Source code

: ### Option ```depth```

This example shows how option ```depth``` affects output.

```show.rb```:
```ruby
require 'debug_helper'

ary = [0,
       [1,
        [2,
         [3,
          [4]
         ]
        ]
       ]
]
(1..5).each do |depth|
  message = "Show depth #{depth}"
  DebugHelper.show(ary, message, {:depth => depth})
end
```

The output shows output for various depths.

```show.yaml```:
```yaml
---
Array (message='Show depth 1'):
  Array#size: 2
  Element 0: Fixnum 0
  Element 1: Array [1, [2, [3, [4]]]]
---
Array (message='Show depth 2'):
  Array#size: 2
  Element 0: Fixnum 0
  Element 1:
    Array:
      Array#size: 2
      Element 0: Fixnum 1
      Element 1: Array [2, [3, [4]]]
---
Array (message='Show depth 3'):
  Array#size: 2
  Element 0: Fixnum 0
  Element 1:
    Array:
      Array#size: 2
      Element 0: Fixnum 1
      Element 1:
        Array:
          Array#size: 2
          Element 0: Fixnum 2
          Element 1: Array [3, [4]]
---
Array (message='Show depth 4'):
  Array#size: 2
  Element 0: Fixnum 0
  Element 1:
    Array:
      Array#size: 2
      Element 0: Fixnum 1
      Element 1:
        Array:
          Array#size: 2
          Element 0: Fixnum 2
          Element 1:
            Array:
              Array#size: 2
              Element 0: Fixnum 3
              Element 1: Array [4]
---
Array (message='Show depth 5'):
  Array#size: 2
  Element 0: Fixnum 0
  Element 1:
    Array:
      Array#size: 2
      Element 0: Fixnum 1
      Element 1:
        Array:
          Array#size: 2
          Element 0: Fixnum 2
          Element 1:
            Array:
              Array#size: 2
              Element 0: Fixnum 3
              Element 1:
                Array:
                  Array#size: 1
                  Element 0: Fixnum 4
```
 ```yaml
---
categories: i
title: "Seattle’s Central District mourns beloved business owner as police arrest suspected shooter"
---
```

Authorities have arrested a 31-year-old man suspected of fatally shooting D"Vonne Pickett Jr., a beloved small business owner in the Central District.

INSTRUCTIONS TO FOLLOW: Copy the records word for word.

SOLVED PROBLEM:
Source code

: ### Option ```depth```

This example shows how option ```depth``` affects output.

```show.rb```:
```ruby
require 'debug_helper'

ary = [0,
       [1,
        [2,
         [3,
          [4]
         ]
        ]
       ]
]
(1..5).each do |depth|
  message = "Show depth #{depth}"
  DebugHelper.show(ary, message, {:depth => depth})
end
```

The output shows output for various depths.

```show.yaml```:
```yaml
---
Array (message='Show depth 1'):
  Array#size: 2
  Element 0: Fixnum 0
  Element 1: Array [1, [2, [3, [4]]]]
---
Array (message='Show depth 2'):
  Array#size: 2
  Element 0: Fixnum 0
  Element 1:
    Array:
      Array#size: 2
      Element 0: Fixnum 1
      Element 1: Array [2, [3, [4]]]
---
Array (message='Show depth 3'):
  Array#size: 2
  Element 0: Fixnum 0
  Element 1:
    Array:
      Array#size: 2
      Element 0: Fixnum 1
      Element 1:
        Array:
          Array#size: 2
          Element 0: Fixnum 2
          Element 1: Array [3, [4]]
---
Array (message='Show depth 4'):
  Array#size: 2
  Element 0: Fixnum 0
  Element 1:
    Array:
      Array#size: 2
      Element 0: Fixnum 1
      Element 1:
        Array:
          Array#size: 2
          Element 0: Fixnum 2
          Element 1:
            Array:
              Array#size: 2
              Element 0: Fixnum 3
              Element 1: Array [4]
---
Array (message='Show depth 5'):
  Array#size: 2
  Element 0: Fixnum 0
  Element 1:
    Array:
      Array#size: 2
      Element 0: Fixnum 1
      Element 1:
        Array:
          Array#size: 2
          Element 0: Fixnum 2
          Element 1:
            Array:
              Array#size: 2
              Element 0: Fixnum 3
              Element 1:
                Array:
                  Array#size: 1
                  Element 0: Fixnum 4
```
 ```yaml
---
categories: i
title: "Seattle’s Central District mourns beloved business owner as police arrest suspected shooter"
---
```

Authorities have arrested a 31-year-old man suspected of fatally shooting D"Vonne Pickett Jr., a beloved small business owner in the Central District.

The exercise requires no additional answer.